Stuttgart 21: Eröffnung erst 2031 – Kosten explodieren auf 14,5 Milliarden Euro
Franka MeisterStuttgart 21: Eröffnung erst 2031 – Kosten explodieren auf 14,5 Milliarden Euro
Die Eröffnung des unterirdischen Bahnhofs Stuttgart 21 verzögert sich nun bis 2031. Die Deutsche Bahn geht mittlerweile von Gesamtkosten in Höhe von 14,5 Milliarden Euro aus – ein Vielfaches des ursprünglichen Budgets.
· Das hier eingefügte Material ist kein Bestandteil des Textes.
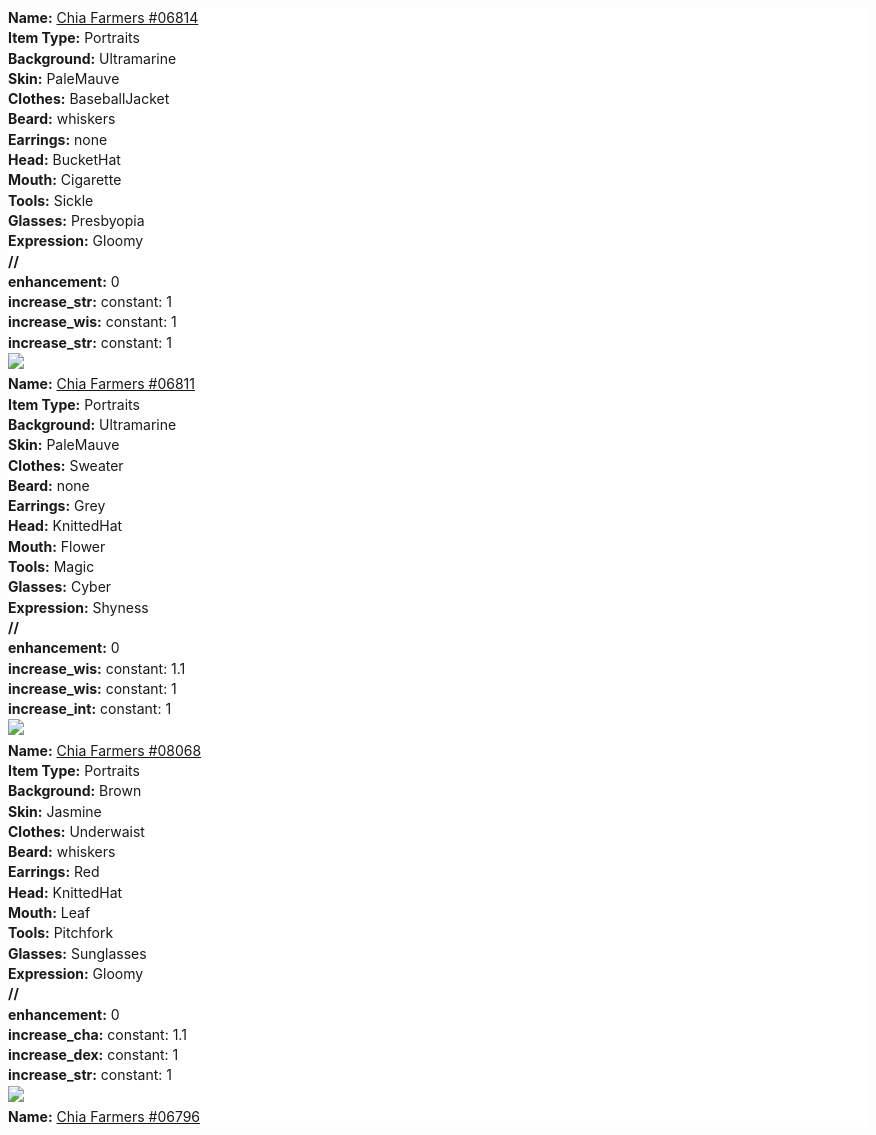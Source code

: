 <div><strong>Name:</strong> <a href="https://mintgarden.io/nfts/nft12shd4nduxayaq7wmnp9hpu79rnjespn5capxl678ul24qu28w4pqplfnn8">Chia Farmers #06814</a></div>
<div><strong>Item Type:</strong> Portraits</div>
<div><strong>Background:</strong> Ultramarine</div>
<div><strong>Skin:</strong> PaleMauve</div>
<div><strong>Clothes:</strong> BaseballJacket</div>
<div><strong>Beard:</strong> whiskers</div>
<div><strong>Earrings:</strong> none</div>
<div><strong>Head:</strong> BucketHat</div>
<div><strong>Mouth:</strong> Cigarette</div>
<div><strong>Tools:</strong> Sickle</div>
<div><strong>Glasses:</strong> Presbyopia</div>
<div><strong>Expression:</strong> Gloomy</div>
<div><strong>//</strong></div><div><strong>enhancement:</strong> 0</div>
<div><strong>increase_str:</strong> constant: 1</div>
<div><strong>increase_wis:</strong> constant: 1</div>
<div><strong>increase_str:</strong> constant: 1</div>
</div>
<div class="item_thumbnail">
<a href="https://mintgarden.io/nfts/nft1xpk08r4laurr39tna68rh26e9hy5hwlsst8p0czh5nswxqau5twqv5xapt"><img loading="lazy" src="https://assets.mainnet.mintgarden.io/thumbnails/86fd687c3af7fac5dd8d6e28e4537ca2542cd3312847bb42d01b88b64c623243.webp"></a>
<div><strong>Name:</strong> <a href="https://mintgarden.io/nfts/nft1xpk08r4laurr39tna68rh26e9hy5hwlsst8p0czh5nswxqau5twqv5xapt">Chia Farmers #06811</a></div>
<div><strong>Item Type:</strong> Portraits</div>
<div><strong>Background:</strong> Ultramarine</div>
<div><strong>Skin:</strong> PaleMauve</div>
<div><strong>Clothes:</strong> Sweater</div>
<div><strong>Beard:</strong> none</div>
<div><strong>Earrings:</strong> Grey</div>
<div><strong>Head:</strong> KnittedHat</div>
<div><strong>Mouth:</strong> Flower</div>
<div><strong>Tools:</strong> Magic</div>
<div><strong>Glasses:</strong> Cyber</div>
<div><strong>Expression:</strong> Shyness</div>
<div><strong>//</strong></div><div><strong>enhancement:</strong> 0</div>
<div><strong>increase_wis:</strong> constant: 1.1</div>
<div><strong>increase_wis:</strong> constant: 1</div>
<div><strong>increase_int:</strong> constant: 1</div>
</div>
<div class="item_thumbnail">
<a href="https://mintgarden.io/nfts/nft1afcdtsup9cgupmw5gmtkwy8mv44xnef9j98a4654slq66pa98edsqg9zw4"><img loading="lazy" src="https://assets.mainnet.mintgarden.io/thumbnails/65e0d388479c0b879440768794ecf9afe34b221a1964a312d11fda7965338872.webp"></a>
<div><strong>Name:</strong> <a href="https://mintgarden.io/nfts/nft1afcdtsup9cgupmw5gmtkwy8mv44xnef9j98a4654slq66pa98edsqg9zw4">Chia Farmers #08068</a></div>
<div><strong>Item Type:</strong> Portraits</div>
<div><strong>Background:</strong> Brown</div>
<div><strong>Skin:</strong> Jasmine</div>
<div><strong>Clothes:</strong> Underwaist</div>
<div><strong>Beard:</strong> whiskers</div>
<div><strong>Earrings:</strong> Red</div>
<div><strong>Head:</strong> KnittedHat</div>
<div><strong>Mouth:</strong> Leaf</div>
<div><strong>Tools:</strong> Pitchfork</div>
<div><strong>Glasses:</strong> Sunglasses</div>
<div><strong>Expression:</strong> Gloomy</div>
<div><strong>//</strong></div><div><strong>enhancement:</strong> 0</div>
<div><strong>increase_cha:</strong> constant: 1.1</div>
<div><strong>increase_dex:</strong> constant: 1</div>
<div><strong>increase_str:</strong> constant: 1</div>
</div>
<div class="item_thumbnail">
<a href="https://mintgarden.io/nfts/nft1ksapnu6ve2xatr7hzgmfzqxnxq3wcuv99yyj2mgjdxrmve9lqgqqvqqsn9"><img loading="lazy" src="https://assets.mainnet.mintgarden.io/thumbnails/502b02c83e7cdc00608b530c53312f493d8b57d7621c3f0518bda03961c5e4c4.webp"></a>
<div><strong>Name:</strong> <a href="https://mintgarden.io/nfts/nft1ksapnu6ve2xatr7hzgmfzqxnxq3wcuv99yyj2mgjdxrmve9lqgqqvqqsn9">Chia Farmers #06796</a></div>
Die Verzögerungen sind auf anhaltende technische und sicherheitstechnische Probleme sowie die Komplexität der Digitalisierung des Stuttgarter Eisenbahnknotens zurückzuführen.
Baubeginn für Stuttgart 21 war 2010 mit einem geplanten Budget von 4,5 Milliarden Euro. Das Projekt sieht vor, den bestehenden Kopfbahnhof durch einen neuen unterirdischen Bahnhof zu ersetzen. Doch der Fortschritt wurde durch über 1.000 Kilometer falsch verlegter Kabel und Leitungen behindert, die nun ausgetauscht werden müssen.
Kritiker verweisen auf unzureichende Brandschutzmaßnahmen und technische Planungsmängel. Proteste gegen das Vorhaben – darunter die gewaltsame Auflösung von Demonstrationen im Jahr 2010 – trugen zum Aufstieg der Grünen in Baden-Württemberg bei. Die Partei wurde bei der Landtagswahl 2011 zweitstärkste Kraft und beendete damit die 68-jährige Vorherrschaft der CDU. DB-Chefin Evelyn Palla nannte kürzlich die Herausforderungen bei der Digitalisierung des Knotens als Hauptgrund für die Verzögerungen.
Baden-Württembergs Ministerpräsident Cem Özdemir fordert nun klarere Fortschritte und verlässliche Fertigstellungstermine. Die anhaltenden Rückschläge werfen Fragen zur Machbarkeit und zum Zeitplan des Projekts auf.
Die Kosten haben sich seit Projektbeginn mehr als verdreifacht. Mit der nun für 2031 geplanten Eröffnung wird die Entwicklung mit Spannung verfolgt – von Verantwortlichen wie Kritikern gleichermaßen. Die Verzögerungen und steigenden Ausgaben verdeutlichen die Schwierigkeiten bei Großprojekten der Verkehrsinfrastruktur.